NVBLAS

The User guide for NVBLAS, drop-in BLAS replacement, multi-GPUs accelerated

1. Introduction

The NVBLAS Library is a GPU-accelerated Libary that implements BLAS (Basic Linear Algebra Subprograms). It can accelerate most BLAS Level-3 routines by dynamically routing BLAS calls to one or more NVIDIA GPUs present in the system, when the charateristics of the call make it speed up on a GPU.

2. NVBLAS Overview

The NVBLAS Library is built on top of the cuBLAS Library using only the CUBLASXT API (refer to the CUBLASXT API section of the cuBLAS Documentation for more details). NVBLAS also requires the presence of a CPU BLAS lirbary on the system. Currently NVBLAS intercepts only compute intensive BLAS Level-3 calls (see table below). Depending on the charateristics of those BLAS calls, NVBLAS will redirect the calls to the GPUs present in the system or to CPU. That decision is based on a simple heuristic that estimates if the BLAS call will execute for long enough to amortize the PCI transfers of the input and output data to the GPU. Because NVBLAS does not support all standard BLAS routines, it might be necessary to associate it with an existing full BLAS Library. Please refer to the Usage section for more details.

3. GPU Accelerated Routines

NVBLAS offloads only the compute-intensive BLAS3 routines which have the best potential for acceleration on GPUs.

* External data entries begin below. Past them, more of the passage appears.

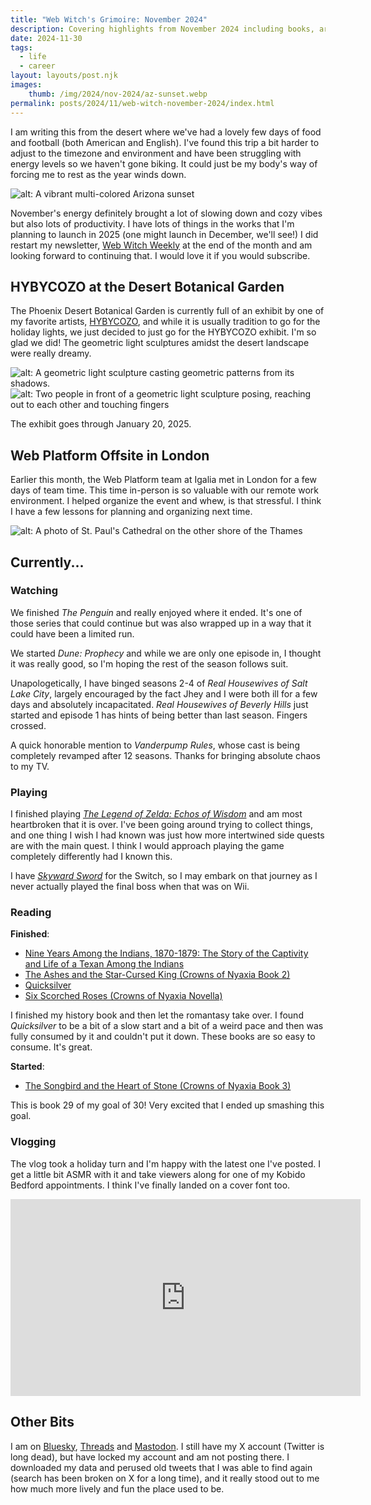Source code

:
 ```yaml
---
title: "Web Witch's Grimoire: November 2024"
description: Covering highlights from November 2024 including books, art exhibits and other adventures.
date: 2024-11-30
tags:
  - life
  - career
layout: layouts/post.njk
images:
    thumb: /img/2024/nov-2024/az-sunset.webp
permalink: posts/2024/11/web-witch-november-2024/index.html
---
```


I am writing this from the desert where we've had a lovely few days of food and football (both American and English). I've found this trip a bit harder to adjust to the timezone and environment and have been struggling with energy levels so we haven't gone biking. It could just be my body's way of forcing me to rest as the year winds down. 

![alt: A vibrant multi-colored Arizona sunset](/../img/2024/nov-2024/az-sunset.webp)

November's energy definitely brought a lot of slowing down and cozy vibes but also lots of productivity. I have lots of things in the works that I'm planning to launch in 2025 (one might launch in December, we'll see!) I did restart my newsletter, [Web Witch Weekly](https://webwitchweekly.beehiiv.com/) at the end of the month and am looking forward to continuing that. I would love it if you would subscribe. 


## HYBYCOZO at the Desert Botanical Garden
The Phoenix Desert Botanical Garden is currently full of an exhibit by one of my favorite artists, [HYBYCOZO](https://www.hybycozo.com/), and while it is usually tradition to go for the holiday lights, we just decided to just go for the HYBYCOZO exhibit. I'm so glad we did! The geometric light sculptures amidst the desert landscape were really dreamy.

![alt: A geometric light sculpture casting geometric patterns from its shadows.](/img/2024/nov-2024/hybycozo-botanical-3.webp)
![alt: Two people in front of a geometric light sculpture posing, reaching out to each other and touching fingers](/img/2024/nov-2024/hybycozo-botanical-4.webp)

The exhibit goes through January 20, 2025.

## Web Platform Offsite in London
Earlier this month, the Web Platform team at Igalia met in London for a few days of team time. This time in-person is so valuable with our remote work environment. I helped organize the event and whew, is that stressful. I think I have a few lessons for planning and organizing next time.

![alt: A photo of St. Paul's Cathedral on the other shore of the Thames ](/img/2024/nov-2024/london.webp)

## Currently... 
### Watching
We finished _The Penguin_ and really enjoyed where it ended. It's one of those series that could continue but was also wrapped up in a way that it could have been a limited run. 

We started _Dune: Prophecy_ and while we are only one episode in, I thought it was really good, so I'm hoping the rest of the season follows suit. 

Unapologetically, I have binged seasons 2-4 of _Real Housewives of Salt Lake City_, largely encouraged by the fact Jhey and I were both ill for a few days and absolutely incapacitated. _Real Housewives of Beverly Hills_ just started and episode 1 has hints of being better than last season. Fingers crossed. 

A quick honorable mention to _Vanderpump Rules_, whose cast is being completely revamped after 12 seasons. Thanks for bringing absolute chaos to my TV. 

### Playing
I finished playing [_The Legend of Zelda: Echos of Wisdom_](https://amzn.to/4eFtIo9) and am most heartbroken that it is over. I've been going around trying to collect things, and one thing I wish I had known was just how more intertwined side quests are with the main quest. I think I would approach playing the game completely differently had I known this. 

I have [_Skyward Sword_](https://www.nintendo.com/us/store/products/the-legend-of-zelda-skyward-sword-hd-switch/) for the Switch, so I may embark on that journey as I never actually played the final boss when that was on Wii.


### Reading 
**Finished**: 
- [Nine Years Among the Indians, 1870-1879: The Story of the Captivity and Life of a Texan Among the Indians](https://amzn.to/4f4h9lW) 
- [The Ashes and the Star-Cursed King (Crowns of Nyaxia Book 2)](https://amzn.to/3NQYej0)
- [Quicksilver](https://amzn.to/3D3GHBZ)
- [Six Scorched Roses (Crowns of Nyaxia Novella)](https://amzn.to/3Ztzqo2)

I finished my history book and then let the romantasy take over. I found _Quicksilver_ to be a bit of a slow start and a bit of a weird pace and then was fully consumed by it and couldn't put it down. These books are so easy to consume. It's great.

**Started**:
- [The Songbird and the Heart of Stone (Crowns of Nyaxia Book 3)](https://amzn.to/3CQGzWJ)

This is book 29 of my goal of 30! Very excited that I ended up smashing this goal.

### Vlogging
The vlog took a holiday turn and I'm happy with the latest one I've posted. I get a little bit ASMR with it and take viewers along for one of my Kobido Bedford appointments. I think I've finally landed on a cover font too.


<iframe width="560" height="315" src="https://www.youtube.com/embed/603gyTBX9Jc?si=wwJ0sFYEWRO-FTe8" title="YouTube video player" frameborder="0" allow="accelerometer; autoplay; clipboard-write; encrypted-media; gyroscope; picture-in-picture; web-share" referrerpolicy="strict-origin-when-cross-origin" allowfullscreen></iframe>


## Other Bits

I am on [Bluesky](https://bsky.app/profile/seaotta.dev), [Threads](https://www.threads.net/@stephanie.m.stimac) and [Mastodon](https://toot.cafe/@seaotta). I still have my X account (Twitter is long dead), but have locked my account and am not posting there. I downloaded my data and perused old tweets that I was able to find again (search has been broken on X for a long time), and it really stood out to me how much more lively and fun the place used to be. 
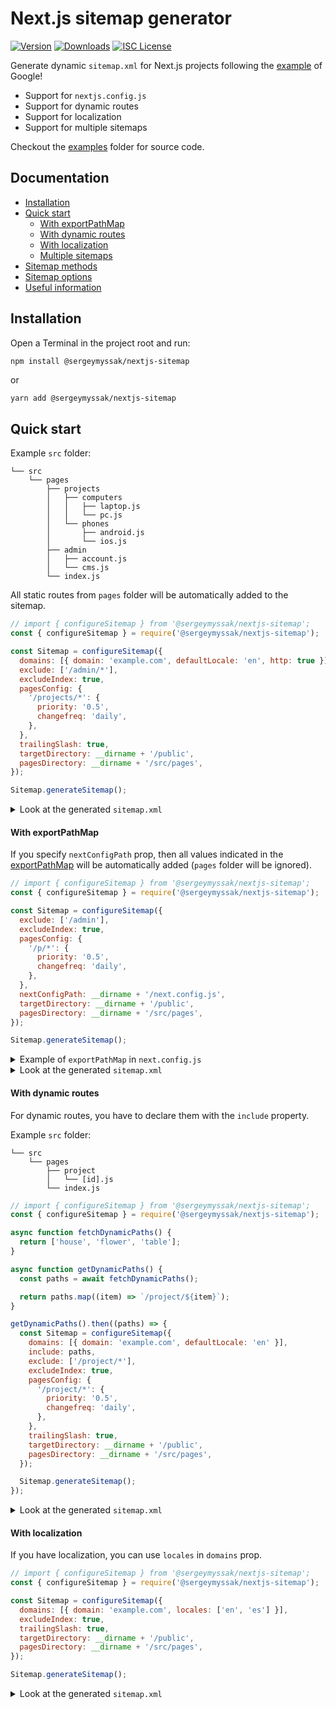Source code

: # Next.js sitemap generator

[![Version][version-badge]][package]
[![Downloads][downloads-badge]][downloads]
[![ISC License][license-badge]][license]

Generate dynamic `sitemap.xml` for Next.js projects following the [example](https://support.google.com/webmasters/answer/189077#sitemap) of Google! 
- Support for `nextjs.config.js`
- Support for dynamic routes
- Support for localization
- Support for multiple sitemaps

Checkout the [examples](https://github.com/SergeyMyssak/nextjs-sitemap/tree/master/examples) folder for source code.

## Documentation

- [Installation](#installation)
- [Quick start](#quick-start)
    - [With exportPathMap](#with-exportpathmap)
    - [With dynamic routes](#with-dynamic-routes)
    - [With localization](#with-localization)
    - [Multiple sitemaps](#multiple-sitemaps)
- [Sitemap methods](#sitemap-methods)
- [Sitemap options](#sitemap-options)
- [Useful information](#useful-information)

## Installation

Open a Terminal in the project root and run:

```sh
npm install @sergeymyssak/nextjs-sitemap
```
or

```shell
yarn add @sergeymyssak/nextjs-sitemap
```

## Quick start

Example `src` folder:
```
└── src
    └── pages
        ├── projects
        │   ├── computers
        │   │   ├── laptop.js
        │   │   └── pc.js
        │   └── phones
        │       ├── android.js
        │       └── ios.js
        ├── admin
        │   ├── account.js
        │   └── cms.js
        └── index.js
```
All static routes from `pages` folder will be automatically added to the sitemap.
```js
// import { configureSitemap } from '@sergeymyssak/nextjs-sitemap';
const { configureSitemap } = require('@sergeymyssak/nextjs-sitemap');

const Sitemap = configureSitemap({
  domains: [{ domain: 'example.com', defaultLocale: 'en', http: true }],
  exclude: ['/admin/*'],
  excludeIndex: true,
  pagesConfig: {
    '/projects/*': {
      priority: '0.5',
      changefreq: 'daily',
    },
  },
  trailingSlash: true,
  targetDirectory: __dirname + '/public',
  pagesDirectory: __dirname + '/src/pages',
});

Sitemap.generateSitemap();
```
<details><summary>Look at the generated <code>sitemap.xml</code></summary>
<p>
    
```xml
<?xml version="1.0" encoding="UTF-8" ?>
<urlset xmlns:xsi="http://www.w3.org/2001/XMLSchema-instance"
    xsi:schemaLocation="http://www.sitemaps.org/schemas/sitemap/0.9 http://www.sitemaps.org/schemas/sitemap/0.9/sitemap.xsd" 
    xmlns="http://www.sitemaps.org/schemas/sitemap/0.9"
    xmlns:xhtml="http://www.w3.org/1999/xhtml">
    <url>
        <loc>http://example.com/</loc>
        <lastmod>2021-09-12</lastmod>
        <xhtml:link rel="alternate" hreflang="en" href="http://example.com/" />
    </url>
    <url>
        <loc>http://example.com/projects/computers/laptop/</loc>
        <lastmod>2021-09-12</lastmod>
        <changefreq>daily</changefreq>
        <priority>0.5</priority>
        <xhtml:link rel="alternate" hreflang="en" href="http://example.com/projects/computers/laptop/" />
    </url>
    <url>
        <loc>http://example.com/projects/computers/pc/</loc>
        <lastmod>2021-09-12</lastmod>
        <changefreq>daily</changefreq>
        <priority>0.5</priority>
        <xhtml:link rel="alternate" hreflang="en" href="http://example.com/projects/computers/pc/" />
    </url>
    <url>
        <loc>http://example.com/projects/phones/android/</loc>
        <lastmod>2021-09-12</lastmod>
        <changefreq>daily</changefreq>
        <priority>0.5</priority>
        <xhtml:link rel="alternate" hreflang="en" href="http://example.com/projects/phones/android/" />
    </url>
    <url>
        <loc>http://example.com/projects/phones/ios/</loc>
        <lastmod>2021-09-12</lastmod>
        <changefreq>daily</changefreq>
        <priority>0.5</priority>
        <xhtml:link rel="alternate" hreflang="en" href="http://example.com/projects/phones/ios/" />
    </url>
</urlset>
```

</p>
</details> 

#### With exportPathMap

If you specify `nextConfigPath` prop, then all values indicated in the [exportPathMap](https://nextjs.org/docs/api-reference/next.config.js/exportPathMap) will be automatically added (`pages` folder will be ignored). 
```js
// import { configureSitemap } from '@sergeymyssak/nextjs-sitemap';
const { configureSitemap } = require('@sergeymyssak/nextjs-sitemap');

const Sitemap = configureSitemap({
  exclude: ['/admin'],
  excludeIndex: true,
  pagesConfig: {
    '/p/*': {
      priority: '0.5',
      changefreq: 'daily',
    },
  },
  nextConfigPath: __dirname + '/next.config.js',
  targetDirectory: __dirname + '/public',
  pagesDirectory: __dirname + '/src/pages',
});

Sitemap.generateSitemap();
```

<details><summary>Example of <code>exportPathMap</code> in <code>next.config.js</code></summary>
<p>
    
```js
module.exports = {
  i18n: {
    domains: [
      {
        domain: 'example.com',
        defaultLocale: 'en',
        locales: ['en-US', 'en-CA'],
      },
    ],
  },
  trailingSlash: true,
  exportPathMap: async function () {
    return {
      '/': { page: '/' },
      '/admin': { page: '/admin' },
      '/p/learn-nextjs': { page: '/post', query: { title: 'learn-nextjs' } },
    };
  },
};
```

</p>
</details> 

<details><summary>Look at the generated <code>sitemap.xml</code></summary>
<p>
    
```xml
<?xml version="1.0" encoding="UTF-8" ?>
<urlset xmlns:xsi="http://www.w3.org/2001/XMLSchema-instance"
    xsi:schemaLocation="http://www.sitemaps.org/schemas/sitemap/0.9 http://www.sitemaps.org/schemas/sitemap/0.9/sitemap.xsd" 
    xmlns="http://www.sitemaps.org/schemas/sitemap/0.9"
    xmlns:xhtml="http://www.w3.org/1999/xhtml">
    <url>
        <loc>https://example.com/</loc>
        <lastmod>2021-09-12</lastmod>
        <xhtml:link rel="alternate" hreflang="en" href="https://example.com/" />
        <xhtml:link rel="alternate" hreflang="en-US" href="https://example.com/en-US/" />
        <xhtml:link rel="alternate" hreflang="en-CA" href="https://example.com/en-CA/" />
    </url>
    <url>
        <loc>https://example.com/en-US/</loc>
        <lastmod>2021-09-12</lastmod>
        <xhtml:link rel="alternate" hreflang="en" href="https://example.com/" />
        <xhtml:link rel="alternate" hreflang="en-US" href="https://example.com/en-US/" />
        <xhtml:link rel="alternate" hreflang="en-CA" href="https://example.com/en-CA/" />
    </url>
    <url>
        <loc>https://example.com/en-CA/</loc>
        <lastmod>2021-09-12</lastmod>
        <xhtml:link rel="alternate" hreflang="en" href="https://example.com/" />
        <xhtml:link rel="alternate" hreflang="en-US" href="https://example.com/en-US/" />
        <xhtml:link rel="alternate" hreflang="en-CA" href="https://example.com/en-CA/" />
    </url>
    <url>
        <loc>https://example.com/p/learn-nextjs/</loc>
        <lastmod>2021-09-12</lastmod>
        <changefreq>daily</changefreq>
        <priority>0.5</priority>
        <xhtml:link rel="alternate" hreflang="en" href="https://example.com/p/learn-nextjs/" />
        <xhtml:link rel="alternate" hreflang="en-US" href="https://example.com/en-US/p/learn-nextjs/" />
        <xhtml:link rel="alternate" hreflang="en-CA" href="https://example.com/en-CA/p/learn-nextjs/" />
    </url>
    <url>
        <loc>https://example.com/en-US/p/learn-nextjs/</loc>
        <lastmod>2021-09-12</lastmod>
        <changefreq>daily</changefreq>
        <priority>0.5</priority>
        <xhtml:link rel="alternate" hreflang="en" href="https://example.com/p/learn-nextjs/" />
        <xhtml:link rel="alternate" hreflang="en-US" href="https://example.com/en-US/p/learn-nextjs/" />
        <xhtml:link rel="alternate" hreflang="en-CA" href="https://example.com/en-CA/p/learn-nextjs/" />
    </url>
    <url>
        <loc>https://example.com/en-CA/p/learn-nextjs/</loc>
        <lastmod>2021-09-12</lastmod>
        <changefreq>daily</changefreq>
        <priority>0.5</priority>
        <xhtml:link rel="alternate" hreflang="en" href="https://example.com/p/learn-nextjs/" />
        <xhtml:link rel="alternate" hreflang="en-US" href="https://example.com/en-US/p/learn-nextjs/" />
        <xhtml:link rel="alternate" hreflang="en-CA" href="https://example.com/en-CA/p/learn-nextjs/" />
    </url>
</urlset>
```

</p>
</details> 

#### With dynamic routes

For dynamic routes, you have to declare them with the `include` property.  

Example `src` folder:
```
└── src
    └── pages
        ├── project
        │   └── [id].js
        └── index.js
```

```js
// import { configureSitemap } from '@sergeymyssak/nextjs-sitemap';
const { configureSitemap } = require('@sergeymyssak/nextjs-sitemap');

async function fetchDynamicPaths() {
  return ['house', 'flower', 'table'];
}

async function getDynamicPaths() {
  const paths = await fetchDynamicPaths();

  return paths.map((item) => `/project/${item}`);
}

getDynamicPaths().then((paths) => {
  const Sitemap = configureSitemap({
    domains: [{ domain: 'example.com', defaultLocale: 'en' }],
    include: paths,
    exclude: ['/project/*'],
    excludeIndex: true,
    pagesConfig: {
      '/project/*': {
        priority: '0.5',
        changefreq: 'daily',
      },
    },
    trailingSlash: true,
    targetDirectory: __dirname + '/public',
    pagesDirectory: __dirname + '/src/pages',
  });

  Sitemap.generateSitemap();
});
```

<details><summary>Look at the generated <code>sitemap.xml</code></summary>
<p>
    
```xml
<?xml version="1.0" encoding="UTF-8" ?>
<urlset xmlns:xsi="http://www.w3.org/2001/XMLSchema-instance"
    xsi:schemaLocation="http://www.sitemaps.org/schemas/sitemap/0.9 http://www.sitemaps.org/schemas/sitemap/0.9/sitemap.xsd" 
    xmlns="http://www.sitemaps.org/schemas/sitemap/0.9"
    xmlns:xhtml="http://www.w3.org/1999/xhtml">
    <url>
        <loc>https://example.com/</loc>
        <lastmod>2021-09-12</lastmod>
        <xhtml:link rel="alternate" hreflang="en" href="https://example.com/" />
    </url>
    <url>
        <loc>https://example.com/project/house/</loc>
        <lastmod>2021-09-12</lastmod>
        <changefreq>daily</changefreq>
        <priority>0.5</priority>
        <xhtml:link rel="alternate" hreflang="en" href="https://example.com/project/house/" />
    </url>
    <url>
        <loc>https://example.com/project/flower/</loc>
        <lastmod>2021-09-12</lastmod>
        <changefreq>daily</changefreq>
        <priority>0.5</priority>
        <xhtml:link rel="alternate" hreflang="en" href="https://example.com/project/flower/" />
    </url>
    <url>
        <loc>https://example.com/project/table/</loc>
        <lastmod>2021-09-12</lastmod>
        <changefreq>daily</changefreq>
        <priority>0.5</priority>
        <xhtml:link rel="alternate" hreflang="en" href="https://example.com/project/table/" />
    </url>
</urlset>
```

</p>
</details> 

#### With localization

If you have localization, you can use `locales` in `domains` prop.
```js
// import { configureSitemap } from '@sergeymyssak/nextjs-sitemap';
const { configureSitemap } = require('@sergeymyssak/nextjs-sitemap');

const Sitemap = configureSitemap({
  domains: [{ domain: 'example.com', locales: ['en', 'es'] }],
  excludeIndex: true,
  trailingSlash: true,
  targetDirectory: __dirname + '/public',
  pagesDirectory: __dirname + '/src/pages',
});

Sitemap.generateSitemap();
```

<details><summary>Look at the generated <code>sitemap.xml</code></summary>
<p>
    
```xml
<?xml version="1.0" encoding="UTF-8" ?>
<urlset xmlns:xsi="http://www.w3.org/2001/XMLSchema-instance"
    xsi:schemaLocation="http://www.sitemaps.org/schemas/sitemap/0.9 http://www.sitemaps.org/schemas/sitemap/0.9/sitemap.xsd" 
    xmlns="http://www.sitemaps.org/schemas/sitemap/0.9"
    xmlns:xhtml="http://www.w3.org/1999/xhtml">
    <url>
        <loc>https://example.com/en/about/</loc>
        <lastmod>2021-09-10</lastmod>
        <xhtml:link rel="alternate" hreflang="en" href="https://example.com/en/about/" />
        <xhtml:link rel="alternate" hreflang="es" href="https://example.com/es/about/" />
    </url>
    <url>
        <loc>https://example.com/es/about/</loc>
        <lastmod>2021-09-10</lastmod>
        <xhtml:link rel="alternate" hreflang="en" href="https://example.com/en/about/" />
        <xhtml:link rel="alternate" hreflang="es" href="https://example.com/es/about/" />
    </url>
    <url>
        <loc>https://example.com/en/</loc>
        <lastmod>2021-09-10</lastmod>
        <xhtml:link rel="alternate" hreflang="en" href="https://example.com/en/" />
        <xhtml:link rel="alternate" hreflang="es" href="https://example.com/es/" />
    </url>
    <url>
        <loc>https://example.com/es/</loc>
        <lastmod>2021-09-10</lastmod>
        <xhtml:link rel="alternate" hreflang="en" href="https://example.com/en/" />
        <xhtml:link rel="alternate" hreflang="es" href="https://example.com/es/" />
    </url>
    <url>
        <loc>https://example.com/en/works/</loc>
        <lastmod>2021-09-10</lastmod>
        <xhtml:link rel="alternate" hreflang="en" href="https://example.com/en/works/" />
        <xhtml:link rel="alternate" hreflang="es" href="https://example.com/es/works/" />
    </url>
    <url>
        <loc>https://example.com/es/works/</loc>
        <lastmod>2021-09-10</lastmod>
        <xhtml:link rel="alternate" hreflang="en" href="https://example.com/en/works/" />
        <xhtml:link rel="alternate" hreflang="es" href="https://example.com/es/works/" />
    </url>
</urlset>
```

#### Multiple sitemaps

If the number of urls is more than 50000, then several sitemaps will be automatically created. You can customize the number of urls using `sitemapSize`
```js
// import { configureSitemap } from '@sergeymyssak/nextjs-sitemap';
const { configureSitemap } = require('@sergeymyssak/nextjs-sitemap');

const Sitemap = configureSitemap({
  sitemapUrl: 'https://www.example.com',
  sitemapSize: 5000,
  pagesConfig: {
    '/p/*': {
      priority: '0.5',
      changefreq: 'daily',
    },
  },
  nextConfigPath: __dirname + '/next.config.js',
  targetDirectory: __dirname + '/public',
  pagesDirectory: __dirname + '/src/pages',
});

Sitemap.generateSitemap();
```

<details><summary>Look at <code>public</code> directory</summary>
<p>
    
```
└── src
    └── public
        ├── sitemap.xml
        ├── sitemap1.xml
        ├── sitemap2.xml
        └── sitemap3.xml
```

</p>
</details> 

## Sitemap methods
##### `generateSitemap`: `() => Promise<ISitemapWriterResultItem[]>`;

Generate sitemap

```
ISitemapWriterResultItem {
  name: string; // sitemap file name
  count: number; // number of urls
}
```
       
##### `regenerateSitemapIndex`: `(sitemapsNames: string[]) => void`;

When there are multiple sitemaps, a `sitemap index` is generated. If we somehow changed our sitemaps externally, then you can use this function to update `sitemap index`

## Sitemap options

##### `domains` (`optional`): `IDomain[]`
Domain list - same as in [next.config.js](https://nextjs.org/docs/advanced-features/i18n-routing).  
```
IDomain {
  domain: string; // domain name
  defaultLocale?: string; // non-routing language
  locales?: string[]; // routing languages
  http?: boolean; // http or https
}
```

##### `exclude` (`optional`): `string[]`
The exclude parameter is an array of glob patterns to exclude static routes / folders from the generated sitemap.

##### `excludeExtensions` (`optional`): `string[]`
Ignore files by extension.

Example:
```js
// import { configureSitemap } from '@sergeymyssak/nextjs-sitemap';
const { configureSitemap } = require('@sergeymyssak/nextjs-sitemap');

const Sitemap = configureSitemap({
  // ...
  excludeExtensions: ['.ts'],
  // ...
});

Sitemap.generateSitemap();
```

##### `excludeIndex` (`optional`): `boolean`
Remove `index` from URL, directory will be ending with the slash. Defaults to `true`.

##### `include` (`optional`): `string[]`
Array of extra paths to include in the sitemap. If you want to add any route with dynamic parameters, you have to set an array of dynamic routes.

Example:
```js
// import { configureSitemap } from '@sergeymyssak/nextjs-sitemap';
const { configureSitemap } = require('@sergeymyssak/nextjs-sitemap');

const Sitemap = configureSitemap({
  // ...
  include: ['/project/1', '/project/2'],
  exclude: ['/project/[id]'], // or exclude: ['/project/*']
  // ...
});
Sitemap.generateSitemap();
```

##### `trailingSlash` (`optional`): `boolean`
Add trailing slashes. Defaults to `false`.

##### `nextConfigPath` (`optional`): `string`
Use `exportPathMap` from `next.config.js` file.

##### `pagesConfig` (`optional`): `IPagesConfig[]`
Object configuration of priority and changefreq per route / folder.
```
IPagesConfig {
  [key: string]: { 
    priority: string,
    changefreq: string 
  }
}
```

Example:
```js
// import { configureSitemap } from '@sergeymyssak/nextjs-sitemap';
const { configureSitemap } = require('@sergeymyssak/nextjs-sitemap');

const Sitemap = configureSitemap({
  // ...
  pagesConfig: {
    '/about': {
      priority: '0.5',
      changefreq: 'daily',
    },
    '/project/*': {
      priority: '0.9',
      changefreq: 'daily',
    },
  },
  // ...
});

Sitemap.generateSitemap();
```

##### `pagesDirectory` (`required`): `string`
The directory where there are Next.js pages.

##### `targetDirectory` (`required`): `string`
The path to the public folder.

##### `sitemapUrl` (`optional`): `string`
The url which will be specified in the `sitemap index` file.

##### `sitemapSize` (`optional`): `number`
Maximum number of `url` in one sitemap file. Defaults to `50000`.

##### `sitemapStylesheet` (`optional`): `ISitemapStylesheet[]`
Array of style objects that will be applied to sitemap.
```
ISitemapStylesheet {
  type: string;
  styleFile: string;
}
```

Example:
```js
// import { configureSitemap } from '@sergeymyssak/nextjs-sitemap';
const { configureSitemap } = require('@sergeymyssak/nextjs-sitemap');

const Sitemap = configureSitemap({
  // ...
  sitemapStylesheet: [
    {
      type: "text/css",
      styleFile: "styles/styles.css"
    },
    {
      type: "text/xsl",
      styleFile: "styles/styles.xls"
    }
  ],
  // ...
});
Sitemap.generateSitemap();
```

## Useful information

- The value of the hreflang attribute identifies the language (in [ISO 639-1](https://en.wikipedia.org/wiki/List_of_ISO_639-1_codes) format) and optionally a region (in [ISO 3166-1 Alpha 2](https://en.wikipedia.org/wiki/ISO_3166-1)  format) of an alternate URL. 
- You can gzip your sitemap.xml. The .gz extension just means that it's been compressed (using gzip compression), so that it's smaller and served faster. Most search engine bots can read gzip'd compressed content.
    
    <details><summary>Look at code how you can generate sitemap.xml.gz</summary>
    <p>
    
    ```js
    // import zlib from 'zlib';
    // import fs from 'fs';
    // import { configureSitemap } from '@sergeymyssak/nextjs-sitemap';

    const zlib = require('zlib');
    const fs = require('fs');
    const { configureSitemap } = require('@sergeymyssak/nextjs-sitemap');

    async function getDynamicPaths() {
      const data = ['house', 'flower', 'table'];
      return data.map((item) => `/project/${item}`);
    }

    getDynamicPaths().then((paths) => {
      const Sitemap = configureSitemap({
        domains: [{ domain: 'example.com', defaultLocale: 'en' }],
        include: paths,
        exclude: ['/project/*'],
        excludeIndex: true,
        pagesConfig: {
          '/project/*': {
            priority: '0.5',
            changefreq: 'daily',
          },
        },
        trailingSlash: true,
        targetDirectory: __dirname + '/public',
        pagesDirectory: __dirname + '/src/pages',
      });
      
      Sitemap.generateSitemap().then(() => {
        const inp = fs.createReadStream('public/sitemap.xml');
        const out = fs.createWriteStream('public/sitemap.xml.gz');
        const gzip = zlib.createGzip();
        inp.pipe(gzip).pipe(out);
        fs.unlink('public/sitemap.xml', () =>
          console.log('Sitemap.xml has been deleted!'),
        );
        console.log('Sitemap.xml.gz has been created!');
      });
    });
    ```

    </p>
    </details> 

<!-- badges -->
[version-badge]: https://img.shields.io/npm/v/@sergeymyssak/nextjs-sitemap.svg?style=flat-square
[package]: https://www.npmjs.com/package/@sergeymyssak/nextjs-sitemap
[downloads-badge]: https://img.shields.io/npm/dw/@sergeymyssak/nextjs-sitemap.svg?style=flat-square
[downloads]: https://www.npmjs.com/package/@sergeymyssak/nextjs-sitemap
[license-badge]: https://img.shields.io/npm/l/@sergeymyssak/nextjs-sitemap.svg?style=flat-square
[license]: https://opensource.org/licenses/ISC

The following table shows the currently supported routines:

Routine	Types	Operation
gemm	S,D,C,Z	Multiplication of 2 matrices
syrk	S,D,C,Z	Symmetric rank-k update
herk	C,Z	Hermitian rank-k update
syr2k	S,D,C,Z	Symmetric rank-2k update
her2k	C,Z	Hermitian rank-2k update
trsm	S,D,C,Z	Triangular solve with multiple right-hand sides
trmm	S,D,C,Z	Triangular matrix-matrix multiplication
symm	S,D,C,Z	Symmetric matrix-matrix multiplication
hemm	C,Z	Hermitian matrix-matrix multiplication

4. BLAS Symbols Interception

Standard BLAS Library implementations usually expose multiple symbols for the same routines. Let’s say func is a BLAS routine name, func_ or/and func are usually defined as extern symbols. Some BLAS Libraries might also expose some symbols with a proprietary appended prefix. NVBLAS intercepts only the symbols func_ and func. The user needs to make sure that the application intended to be GPU-accelerated by NVBLAS actually calls those defined symbols. Any other symbols will not be intercepted and the original BLAS routine will be executed for those cases.

5. Device Memory Support

Starting with Release 8.0, data can be located on any GPU device, even on GPU devices that are not configured to be part of the computation. When any of the data is located on a GPU, the computation will be exclusively done on GPU whatever the size of the problem. Also, this feature has to be used with caution: the user has to be sure that the BLAS call will indeed be intercepted by NVBLAS, otherwise it will result in a crash when the CPU BLAS tries to execute it.

6. Security Precaution

Because the NVBLAS Library relies on a symbols interception mechanism, it is essential to make sure it has not been compromised. In that regard, NVBLAS should never be used from a process running at elevated privileges, such as Administrator on Windows or root on Linux.

7. Configuration

Because NVBLAS is a drop-in replacement of BLAS, it must be configured through an ASCII text file that describes how many and which GPUs can participate in the intercepted BLAS calls. The configuration file is parsed at the time of the loading of the library. The format of the configuration file is based on keywords optionally followed by one or more user-defined parameters. At most one keyword per line is allowed. Blank lines or lines beginning with the character # are ignored.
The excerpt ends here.